=== GOAL OF THE EXERCISE ===
Count the lines of data below that include "template". Provide only the number.

(Stored items from a collection)

....................

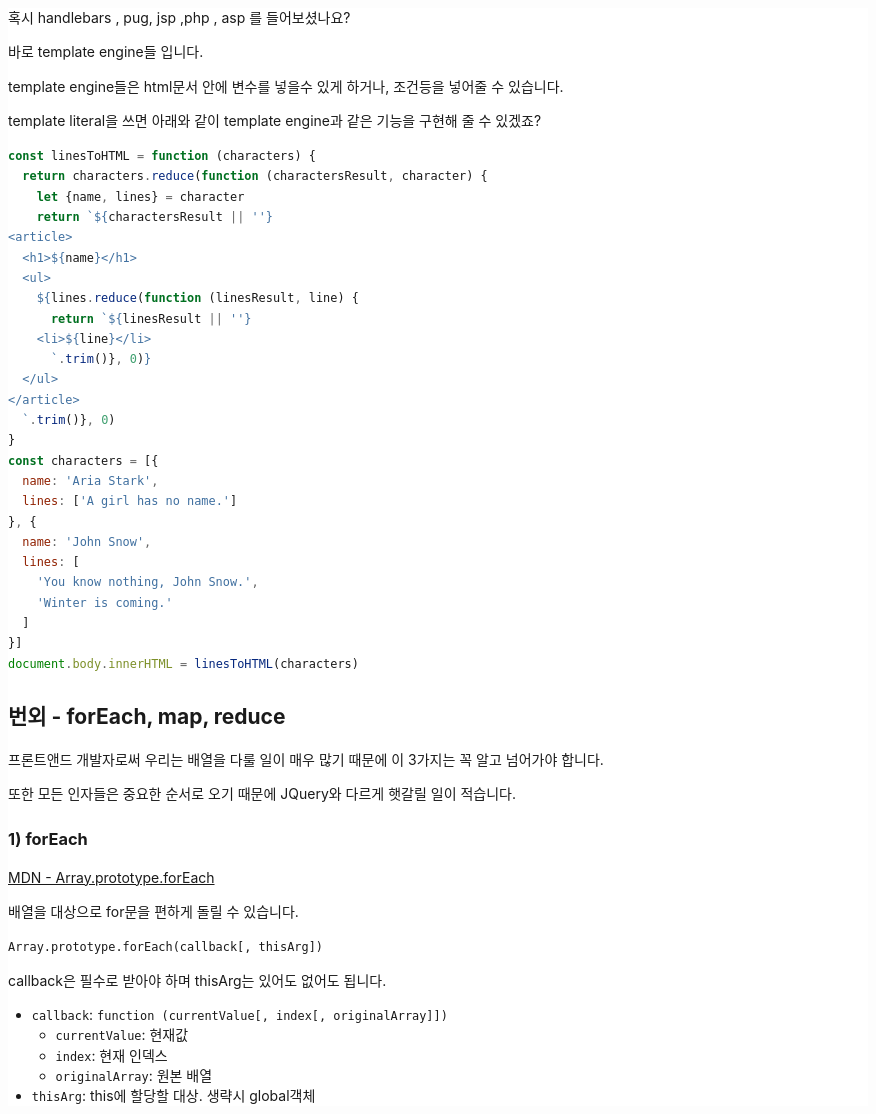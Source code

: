 혹시 handlebars , pug, jsp ,php , asp 를 들어보셨나요?  

바로 template engine들 입니다. 

template engine들은 html문서 안에 변수를 넣을수 있게 하거나, 조건등을 넣어줄 수 있습니다. 

template literal을 쓰면 아래와 같이 template engine과 같은 기능을 구현해 줄 수 있겠죠?

```javascript
const linesToHTML = function (characters) {
  return characters.reduce(function (charactersResult, character) {
    let {name, lines} = character
    return `${charactersResult || ''}
<article>
  <h1>${name}</h1>
  <ul>
    ${lines.reduce(function (linesResult, line) {
      return `${linesResult || ''}
    <li>${line}</li>
      `.trim()}, 0)}
  </ul>
</article>
  `.trim()}, 0)
}
const characters = [{
  name: 'Aria Stark',
  lines: ['A girl has no name.']
}, {
  name: 'John Snow',
  lines: [
    'You know nothing, John Snow.',
    'Winter is coming.'
  ]
}]
document.body.innerHTML = linesToHTML(characters)
```

## 번외 - forEach, map, reduce

프론트앤드 개발자로써 우리는 배열을 다룰 일이 매우 많기 때문에 이 3가지는 꼭 알고 넘어가야 합니다. 

또한 모든 인자들은 중요한 순서로 오기 때문에 JQuery와 다르게 햇갈릴 일이 적습니다.

### 1\) forEach

[MDN - Array.prototype.forEach](https://developer.mozilla.org/ko/docs/Web/JavaScript/Reference/Global_Objects/Array/forEach)

배열을 대상으로 for문을 편하게 돌릴 수 있습니다. 

`Array.prototype.forEach(callback[, thisArg])`

callback은 필수로 받아야 하며 thisArg는 있어도 없어도 됩니다.

* `callback`: `function (currentValue[, index[, originalArray]])`
  * `currentValue`: 현재값
  * `index`: 현재 인덱스
  * `originalArray`: 원본 배열
* `thisArg`: this에 할당할 대상. 생략시 global객체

....................

=== OUTPUT OF THE EXERCISE ===
3